The beautiful opening page of an under siege citadel sets the tone for the second issue of Titan Comic’s Cyber-anniversary event, Supermacy of the Cybermen, perfectly – there’s a perilous threat hanging over the universe and there’s no time for pleasantries.
An angry, exasperated Twelfth Doctor, confronts the exiled Time Lord Rassilon and his legion of Cybermen; the Eleventh Doctor stumbles upon a newly upgraded army of Silurians with a scheme that has far reaching consequences for his future selves; the Tenth Doctor suddenly finds himself at the helm of a Sontaran army brought to its knees; and the Ninth Doctor’s attempts to flee the Cyberhounds reach an explosive conclusion.
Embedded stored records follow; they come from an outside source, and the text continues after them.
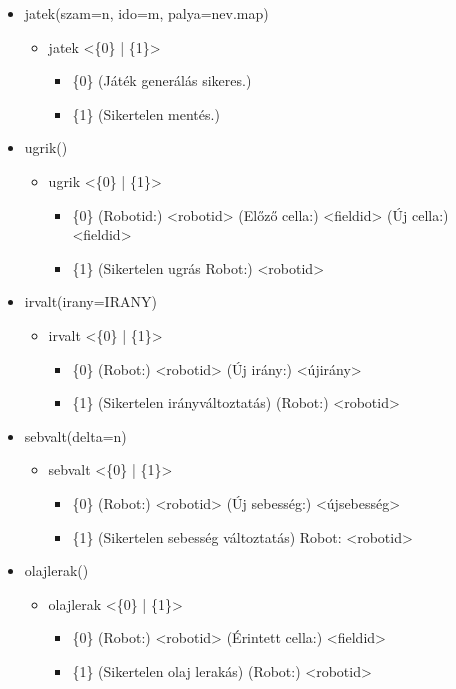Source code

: \begin{itemize}
	\item jatek(szam=n, ido=m, palya=nev.map)
	\begin{itemize}
		\item jatek  <\{0\} | \{1\}>
		\begin{itemize}
			\item \{0\} (Játék generálás sikeres.)
			\item \{1\} (Sikertelen mentés.)
		\end{itemize}
	\end{itemize}	
	
	\item ugrik()
	\begin{itemize}
		\item ugrik  <\{0\} | \{1\}>
		\begin{itemize}
			\item \{0\} (Robotid:) <robotid> (Előző cella:) <fieldid> (Új cella:) <fieldid>
			\item \{1\} (Sikertelen ugrás Robot:) <robotid>
		\end{itemize}
	\end{itemize}	
	
	\item irvalt(irany=IRANY)
	\begin{itemize}
		\item irvalt  <\{0\} | \{1\}>
		\begin{itemize}
				\item \{0\} (Robot:) <robotid> (Új irány:) <újirány>
				\item \{1\} (Sikertelen irányváltoztatás) (Robot:) <robotid>
		\end{itemize}
	\end{itemize}
	
	\item sebvalt(delta=n)
	\begin{itemize}
		\item sebvalt  <\{0\} | \{1\}>
		\begin{itemize}
			\item \{0\} (Robot:) <robotid> (Új sebesség:) <újsebesség>
			\item \{1\} (Sikertelen sebesség változtatás) Robot: <robotid>
		\end{itemize}
	\end{itemize}
	

	
	\item olajlerak()
	\begin{itemize}
		\item olajlerak  <\{0\} | \{1\}>
		\begin{itemize}
			\item \{0\} (Robot:) <robotid>  (Érintett cella:) <fieldid>
			\item \{1\} (Sikertelen olaj lerakás) (Robot:) <robotid>
		\end{itemize}
	\end{itemize}
	

\end{itemize}
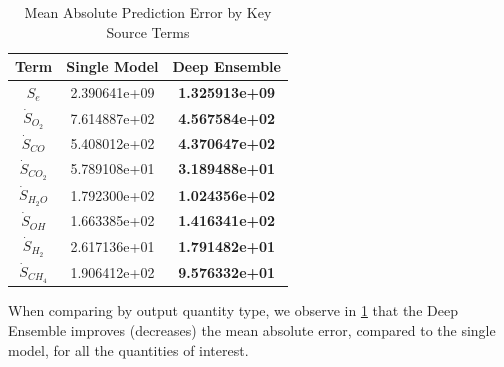 \documentclass[conf]{new-aiaa}
\begin{document}
\begin{table}[H]
    \caption{Mean Absolute Prediction Error by Key Source Terms}
    \label{tab:mae_sm_vs_ensemble_flames}
    \centering
    \begin{tabular}{|c|c|c|}
         \hline
        Term &  Single Model & Deep Ensemble \\
        \hline
       ${S}_{e}$ &          2.390641e+09 &           \textbf{1.325913e+09} \\
        $\dot{S}_{O_{2}}$ &          7.614887e+02 &           \textbf{4.567584e+02} \\
        $\dot{S}_{CO}$ &          5.408012e+02 &           \textbf{4.370647e+02} \\
        $\dot{S}_{CO_{2}}$ &          5.789108e+01 &           \textbf{3.189488e+01} \\
        $\dot{S}_{H_{2}O}$ &          1.792300e+02 &           \textbf{1.024356e+02} \\
        $\dot{S}_{OH}$ &          1.663385e+02 &           \textbf{1.416341e+02} \\
        $\dot{S}_{H_{2}}$ &          2.617136e+01 &           \textbf{1.791482e+01} \\
        $\dot{S}_{CH_{4}}$ &          1.906412e+02 &           \textbf{9.576332e+01} \\
        \hline
    \end{tabular}
\end{table}

When comparing by output quantity type, we observe in \ref{tab:mae_sm_vs_ensemble_flames} that the Deep Ensemble improves (decreases) the mean absolute error, compared to the single model, for all the quantities of interest.
%  
\end{document}
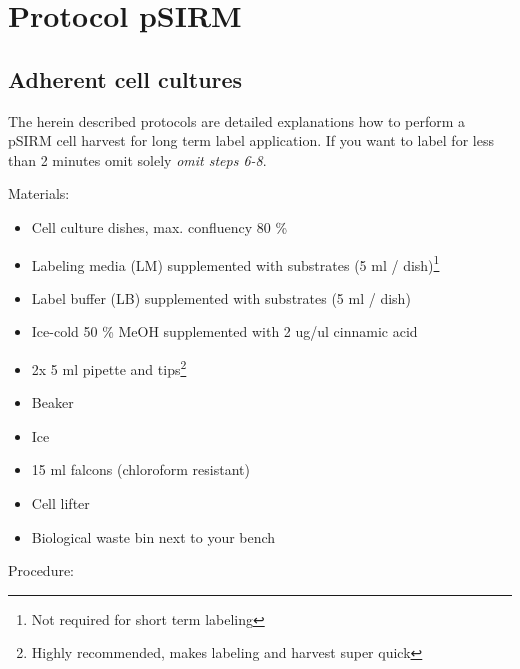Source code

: \documentclass[]{book}
\providecommand{\tightlist}{%
  \setlength{\itemsep}{0pt}\setlength{\parskip}{0pt}}
\let\rmarkdownfootnote\footnote%
\def\footnote{\protect\rmarkdownfootnote}
\begin{document}
\hypertarget{protocol-psirm}{%
\section{Protocol pSIRM}\label{protocol-psirm}}

\hypertarget{psirm:adherent}{%
\subsection{Adherent cell cultures}\label{psirm:adherent}}

The herein described protocols are detailed explanations how to perform a pSIRM cell harvest for long term label application.
If you want to label for less than 2 minutes omit solely \emph{omit steps 6-8}.

Materials:

\begin{itemize}
\tightlist
\item
  Cell culture dishes, max. confluency 80 \%
\item
  Labeling media (LM) supplemented with substrates (5 ml / dish)\footnote{Not required for short term labeling}
\item
  Label buffer (LB) supplemented with substrates (5 ml / dish)
\item
  Ice-cold 50 \% MeOH supplemented with 2 ug/ul cinnamic acid
\item
  2x 5 ml pipette and tips\footnote{Highly recommended, makes labeling and harvest super quick}
\item
  Beaker
\item
  Ice
\item
  15 ml falcons (chloroform resistant)
\item
  Cell lifter
\item
  Biological waste bin next to your bench
\end{itemize}

Procedure:
\end{document}
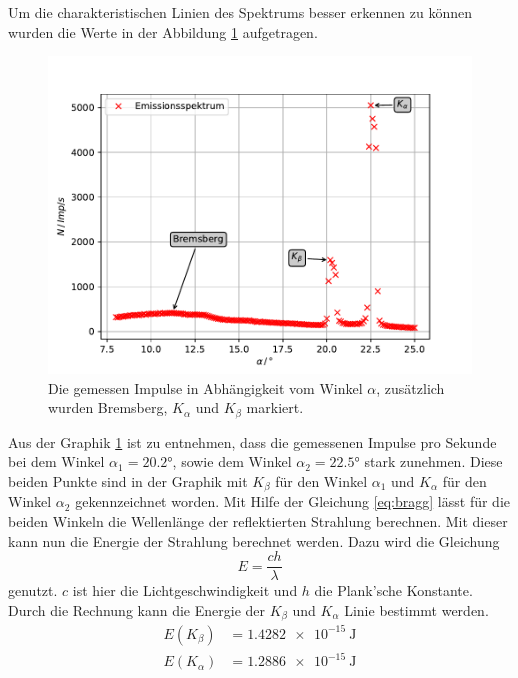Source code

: Um die charakteristischen Linien des Spektrums besser erkennen zu können wurden die Werte in der Abbildung \ref{fig:emission} aufgetragen.
\begin{figure}
  \centering
  \includegraphics[width=\textwidth]{content/data/Emission.pdf}
  \caption{Die gemessen Impulse in Abhängigkeit vom Winkel $\alpha$, zusätzlich wurden Bremsberg, $K_\alpha$ und $K_\beta$ markiert.}
  \label{fig:emission}
\end{figure}

Aus der Graphik \ref{fig:emission} ist zu entnehmen, dass die gemessenen Impulse pro Sekunde bei dem Winkel $\alpha_1 = 20.2 \si{\degree}$, sowie dem Winkel $\alpha_2 = 22.5 \si{\degree}$ stark zunehmen.
Diese beiden Punkte sind in der Graphik mit $K_\beta$ für den Winkel $\alpha_1$ und $K_\alpha$ für den Winkel $\alpha_2$ gekennzeichnet worden.
Mit Hilfe der Gleichung \eqref{eq:bragg} lässt für die beiden Winkeln die Wellenlänge der reflektierten Strahlung berechnen.
Mit dieser kann nun die Energie der Strahlung berechnet werden.
Dazu wird die Gleichung
\begin{equation}
  E = \frac{ch}{\lambda}
  \label{eq:energie}
\end{equation}
genutzt.
$c$ ist hier die Lichtgeschwindigkeit und $h$ die Plank'sche Konstante.
Durch die Rechnung kann die Energie der $K_\beta$ und $K_\alpha$ Linie bestimmt werden.
\begin{align*}
  E(K_\beta) & = \SI{1.4282e-15}{\joule}\\
  E(K_\alpha) &= \SI{1.2886e-15}{\joule}\\
\end{align*}

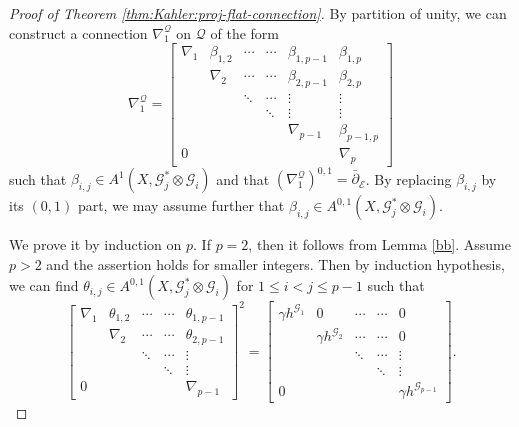 \documentclass[english,reqno]{amsart}
\newcommand\sE{{\mathscr E}}
\newcommand\sG{{\mathscr G}}
\newcommand\sQ{{\mathscr Q}}
\newcommand\bp{{\bar\partial}}
\theoremstyle{plain}
\theoremstyle{definition}
\numberwithin{equation}{section} %
\begin{document}
\begin{proof}[Proof of Theorem \ref{thm:Kahler:proj-flat-connection}]
\noindent
    By partition of unity, we can construct a connection $\nabla^{\sQ}_1$ on $\sQ$ of the form
    \[
    \nabla^{\sQ}_1 =
    \begin{bmatrix}
    \nabla_1 & \beta_{1,2} & \cdots & \cdots & \beta_{1,p-1} & \beta_{1,p} \\
    & \nabla_2  & \cdots & \cdots& \beta_{2,p-1} & \beta_{2,p} \\
    & &\ddots & \cdots & \vdots & \vdots \\
    & & & \ddots & \vdots & \vdots \\
    & & & & \nabla_{p-1} & \beta_{p-1,p} \\
    0 & & & & & \nabla_p
    \end{bmatrix}
    \]
    such that  $\beta_{i,j} \in A^{1}(X,\sG_j^* \otimes \sG_i)$ and that $(\nabla^{\sQ}_1)^{0,1}=\bp_{\sE}$.  By replacing $\beta_{i,j}$ by its $(0,1)$ part, we may assume further that $\beta_{i,j} \in A^{0,1}(X,\sG_j^* \otimes \sG_i)$.

    We  prove it by induction on $p$. If $p=2$, then it follows from Lemma \ref{bb}.
    Assume  $p>2$ and the assertion holds for smaller integers.
    Then by induction hypothesis, we can find $\theta_{i,j} \in A^{0,1}(X,\sG_j^* \otimes \sG_i)$ for $1\leqslant i<j\leqslant p-1$  such that
    \[
    \begin{bmatrix}
    \nabla_1 & \theta_{1,2} & \cdots & \cdots & \theta_{1,p-1} \\
    &\nabla_2  & \cdots & \cdots& \theta_{2,p-1}  \\
    & & \ddots & \cdots & \vdots  \\
    & & & \ddots & \vdots  \\
    0 & & & & \nabla_{p-1}
    \end{bmatrix}^2
    =
    \begin{bmatrix}
    \gamma h^{\sG_1} &  0 & \cdots & \cdots & 0 \\
    & \gamma h^{\sG_2} & \cdots & \cdots& 0  \\
    & &\ddots & \cdots & \vdots  \\
    & & & \ddots & \vdots  \\
    0 & & & &  \gamma h^{\sG_{p-1}}
    \end{bmatrix}.
    \]


\end{proof}
\end{document}

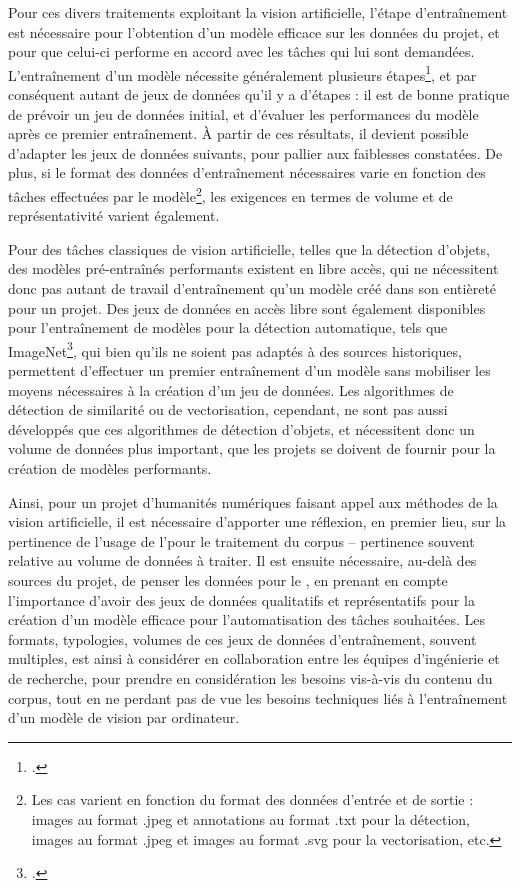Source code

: Pour ces divers traitements exploitant la vision artificielle, l'étape d'entraînement est nécessaire pour l'obtention d'un modèle efficace sur les données du projet, et pour que celui-ci performe en accord avec les tâches qui lui sont demandées. L'entraînement d'un modèle nécessite généralement plusieurs étapes\footcite{strienComputerVisionHumanities2022}, et par conséquent autant de jeux de données qu'il y a d'étapes : il est de bonne pratique de prévoir un jeu de données initial, et d'évaluer les performances du modèle après ce premier entraînement. À partir de ces résultats, il devient possible d'adapter les jeux de données suivants, pour pallier aux faiblesses constatées. De plus, si le format des données d'entraînement nécessaires varie en fonction des tâches effectuées par le modèle\footnote{Les cas varient en fonction du format des données d'entrée et de sortie : images au format .jpeg et annotations au format .txt pour la détection, images au format .jpeg et images au format .svg pour la vectorisation, etc.}, les exigences en termes de volume et de représentativité varient également. 

Pour des tâches classiques de vision artificielle, telles que la détection d'objets, des modèles pré-entraînés performants existent en libre accès, qui ne nécessitent donc pas autant de travail d'entraînement qu'un modèle créé dans son entièreté pour un projet. Des jeux de données en accès libre sont également disponibles pour l'entraînement de modèles pour la détection automatique, tels que ImageNet\footcite{ImageNet}, qui bien qu'ils ne soient pas adaptés à des sources historiques, permettent d'effectuer un premier entraînement d'un modèle sans mobiliser les moyens nécessaires à la création d'un jeu de données. Les algorithmes de détection de similarité ou de vectorisation, cependant, ne sont pas aussi développés que ces algorithmes de détection d'objets, et nécessitent donc un volume de données plus important, que les projets se doivent de fournir pour la création de modèles performants.

Ainsi, pour un projet d'humanités numériques faisant appel aux méthodes de la vision artificielle, il est nécessaire d'apporter une réflexion, en premier lieu, sur la pertinence de l'usage de l'\ia pour le traitement du corpus -- pertinence souvent relative au volume de données à traiter. Il est ensuite nécessaire, au-delà des sources du projet, de penser les données pour le \dl, en prenant en compte l'importance d'avoir des jeux de données qualitatifs et représentatifs pour la création d'un modèle efficace pour l'automatisation des tâches souhaitées. Les formats, typologies, volumes de ces jeux de données d'entraînement, souvent multiples, est ainsi à considérer en collaboration entre les équipes d'ingénierie et de recherche, pour prendre en considération les besoins vis-à-vis du contenu du corpus, tout en ne perdant pas de vue les besoins techniques liés à l'entraînement d'un modèle de vision par ordinateur.
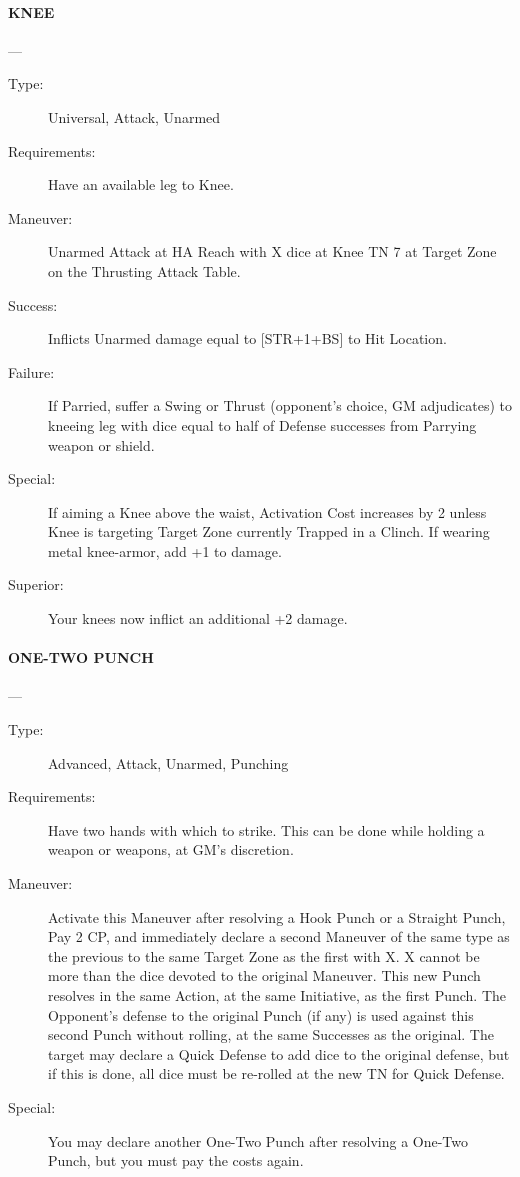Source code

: \documentclass[oneside,11pt,english]{book}
\begin{document}
\paragraph{\large\label{man:KNEE} KNEE}---\quad{\large[X]}
\vspace{-10pt}\begin{description} 
\item [Type:] Universal, Attack, Unarmed 
\item [Requirements:] Have an available leg to Knee. 
\item [Maneuver:] Unarmed Attack at HA Reach with X dice at Knee TN 7 at Target Zone on the Thrusting 
Attack Table. 
\item [Success:] Inflicts Unarmed damage equal to [STR+1+BS] to Hit Location. 
\item [Failure:] If Parried, suffer a Swing or Thrust (opponent’s choice, GM adjudicates) to kneeing leg with 
dice equal to half of Defense successes from Parrying weapon or shield. 
\item [Special:] If aiming a Knee above the waist, Activation Cost increases by 2 unless Knee is targeting Target 
Zone currently Trapped in a Clinch. If wearing metal knee-armor, add +1 to damage. 
\item [Superior:] Your knees now inflict an additional +2 damage. 
\end{description}

\paragraph{\large\label{man:ONE-TWO PUNCH} ONE-TWO PUNCH}---\quad{\large[X+2]}
\vspace{-10pt}\begin{description} 
\item [Type:] Advanced, Attack, Unarmed, Punching 
\item [Requirements:] Have two hands with which to strike. This can be done while holding a weapon or 
weapons, at GM’s discretion. 
\item [Maneuver:] Activate this Maneuver after resolving a Hook Punch or a Straight Punch, Pay 2 CP, and 
immediately declare a second Maneuver of the same type as the previous to the same Target Zone as the 
first with X. X cannot be more than the dice devoted to the original Maneuver. This new Punch resolves 
in the same Action, at the same Initiative, as the first Punch. The Opponent’s defense to the original 
Punch (if any) is used against this second Punch without rolling, at the same Successes as the original. 
The target may declare a Quick Defense to add dice to the original defense, but if this is done, all dice 
must be re-rolled at the new TN for Quick Defense. 
\item [Special:] You may declare another One-Two Punch after resolving a One-Two Punch, but you must pay 
the costs again. 
\end{description}
 
\end{document}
It’s a whirlwind of broad, exciting ideas that, while expanding on the shock and awe of issue #1, gives us enough plot to really get a sense of just how comprehensive their scheme is.
If the Issue #1 was designed to induce fanboy squee’s with the promise of an absolute Cyber-victory, then, driven by an exchange by the Twelfth Doctor and Gallifrey’s new Cyber captors (it’s the Twelfth Doctor who carries the heft of the story here), issues #2 does a fair job of grounding those ‘WTF!’ moments in enough story to maintain the threat and pace – it’s not that everything is answered but, rather enough is divulged to keep us intrigued by an expected reveal down the line. We understand enough to be able to draw a conclusion as to why the Cybermen are acting this way – and there are some lovely parallels with Revenge of the Cybermen and Attack of the Cybermen – even though we know that, in story terms at least, we’re on some fast sinking, temporary ground in terms of this alliance. Conversely, George Mann & Cavan Scott give us enough of a potential route to victory for the Cyberman that there’s a lot to enjoy in seeing the trap being set.
That said, the even-number Doctor’s seem to get the lion’s share of interesting story points; the Tenth Doctor breaks new ground with the depleted Sontaran army – and, I won’t spoil it here, but suffice to say, it’s so obvious for a race whose DNA is coded with conflict, that they would start experimenting with endgame strategy, that you wonder why no one has done it before.
However, while the Ninth Doctor sections do evoke his era – well the shouting at Jackie parts of his era – there’s not a lot of story leading into a conclusion that requires a little explanation beyond its explosive full stop. The same goes for the Eleventh Doctor, who ultimately, gets to be very excited in a way that’s pleasingly similar to how he would react when presented with something entirely new. It doesn’t move the story on until the end but it at least has far-reaching ramifications for the other Doctors too.
One mild criticism of the issue – and perhaps the run – is that the artwork by Ivan Rodriguez & Walter Giovanni isn’t quite as spot on when it comes to capturing the essence of the Doctors. It’s by no means bad, in fact, some of the single page panels are wonderful but sometimes the Doctor’s aren’t quite on model which wouldn’t be a problem if they captured some of the feel of each character, be it in pose or attitude but they’re curiously static too. Some of the key poses don’t suggest movement and often feel stilted, more caught in motion like statues rather than suggesting kinetic movement.
The same too can be said for the backgrounds which often feel sparse or a little rushed – Gallifrey for one is curiously empty and lacking a little shading amongst its usually rich burnt sienna tones – if you were feeling charitable, you could describe this problem of ambition meeting resources as a very Doctor Who problem to have.
All in all, Supremacy of the Cybermen #2 has much to recommend it and is an excellent stepping stone on the way towards bigger and more dangerous adventures for the Doctors.
Supremacy of the Cybermen #2 is available now from all good comic retailers and digitally via Comixology.